RISnet: A Domain-Knowledge Driven Neural Network Architecture for RIS Optimization with Mutual Coupling and Partial CSI
Bile Peng, Karl-Ludwig Besser, Shanpu Shen, Finn Siegismund-Poschmann, Ramprasad Raghunath, Daniel Mittleman, Vahid Jamali, Eduard A. Jorswieck
TL;DR
The paper tackles joint SDMA precoding and RIS configuration in the presence of mutual coupling and partial CSI. It derives a mutual-coupling–aware RIS channel model and introduces RISnet, a domain-knowledge–driven unsupervised neural network that scales to large RIS deployments and is permutation-invariant. A hybrid approach combines ML-based RIS configuration with analytical precoding to guarantee performance while reducing training complexity. Empirical results across ray-tracing and deterministic channel models show RISnet outperforms baselines, with partial CSI viable when the channel is sparse, and underscore the importance of explicitly modeling mutual coupling. The work advances scalable, real-time RIS optimization by integrating problem-specific architecture design with data-driven learning.
Abstract
Space-division multiple access (SDMA) plays an important role in modern wireless communications.

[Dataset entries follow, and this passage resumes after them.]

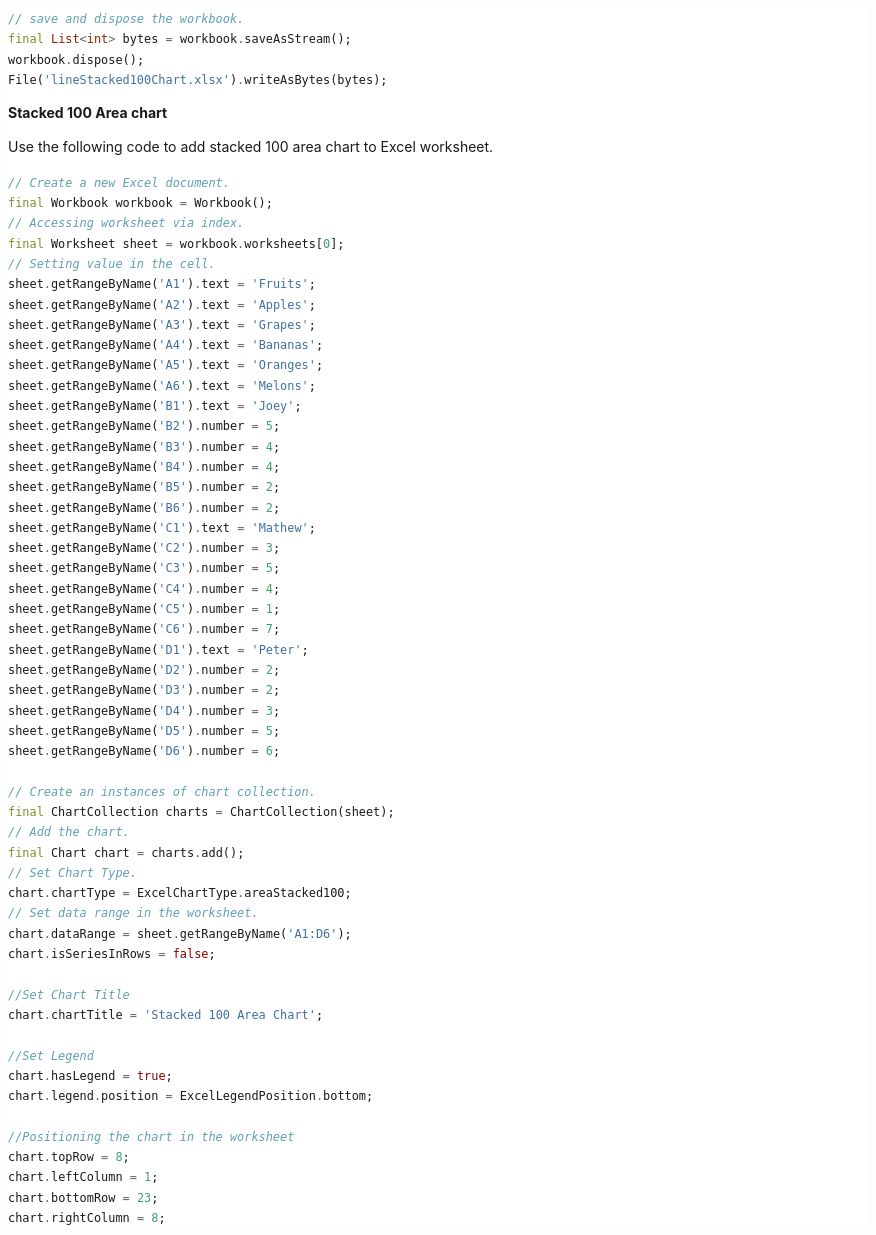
 ```dart
// save and dispose the workbook.
final List<int> bytes = workbook.saveAsStream();
workbook.dispose();
File('lineStacked100Chart.xlsx').writeAsBytes(bytes);

```

**Stacked 100 Area chart**

Use the following code to add stacked 100 area chart to Excel worksheet.

```dart
// Create a new Excel document.
final Workbook workbook = Workbook();
// Accessing worksheet via index.
final Worksheet sheet = workbook.worksheets[0];
// Setting value in the cell.
sheet.getRangeByName('A1').text = 'Fruits';
sheet.getRangeByName('A2').text = 'Apples';
sheet.getRangeByName('A3').text = 'Grapes';
sheet.getRangeByName('A4').text = 'Bananas';
sheet.getRangeByName('A5').text = 'Oranges';
sheet.getRangeByName('A6').text = 'Melons';
sheet.getRangeByName('B1').text = 'Joey';
sheet.getRangeByName('B2').number = 5;
sheet.getRangeByName('B3').number = 4;
sheet.getRangeByName('B4').number = 4;
sheet.getRangeByName('B5').number = 2;
sheet.getRangeByName('B6').number = 2;
sheet.getRangeByName('C1').text = 'Mathew';
sheet.getRangeByName('C2').number = 3;
sheet.getRangeByName('C3').number = 5;
sheet.getRangeByName('C4').number = 4;
sheet.getRangeByName('C5').number = 1;
sheet.getRangeByName('C6').number = 7;
sheet.getRangeByName('D1').text = 'Peter';
sheet.getRangeByName('D2').number = 2;
sheet.getRangeByName('D3').number = 2;
sheet.getRangeByName('D4').number = 3;
sheet.getRangeByName('D5').number = 5;
sheet.getRangeByName('D6').number = 6;

// Create an instances of chart collection.
final ChartCollection charts = ChartCollection(sheet);
// Add the chart.
final Chart chart = charts.add();
// Set Chart Type.
chart.chartType = ExcelChartType.areaStacked100;
// Set data range in the worksheet.
chart.dataRange = sheet.getRangeByName('A1:D6');
chart.isSeriesInRows = false;

//Set Chart Title
chart.chartTitle = 'Stacked 100 Area Chart';

//Set Legend
chart.hasLegend = true;
chart.legend.position = ExcelLegendPosition.bottom;

//Positioning the chart in the worksheet
chart.topRow = 8;
chart.leftColumn = 1;
chart.bottomRow = 23;
chart.rightColumn = 8;
```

Its performance depends on the channel properties, which can be improved by reconfigurable intelligent surfaces (RISs). In this work, we jointly optimize SDMA precoding at the base station (BS) and RIS configuration. We tackle difficulties of mutual coupling between RIS elements, scalability to more than 1000 RIS elements, and high requirement for channel estimation. We first derive an RIS-assisted channel model considering mutual coupling, then propose an unsupervised machine learning (ML) approach to optimize the RIS with a dedicated neural network (NN) architecture RISnet, which has good scalability, desired permutation-invariance, and a low requirement for channel estimation. Moreover, we leverage existing high-performance analytical precoding scheme to propose a hybrid solution of ML-enabled RIS configuration and analytical precoding at BS. More generally, this work is an early contribution to combine ML technique and domain knowledge in communication for NN architecture design. Compared to generic ML, the problem-specific ML can achieve higher performance, lower complexity and permutation-invariance.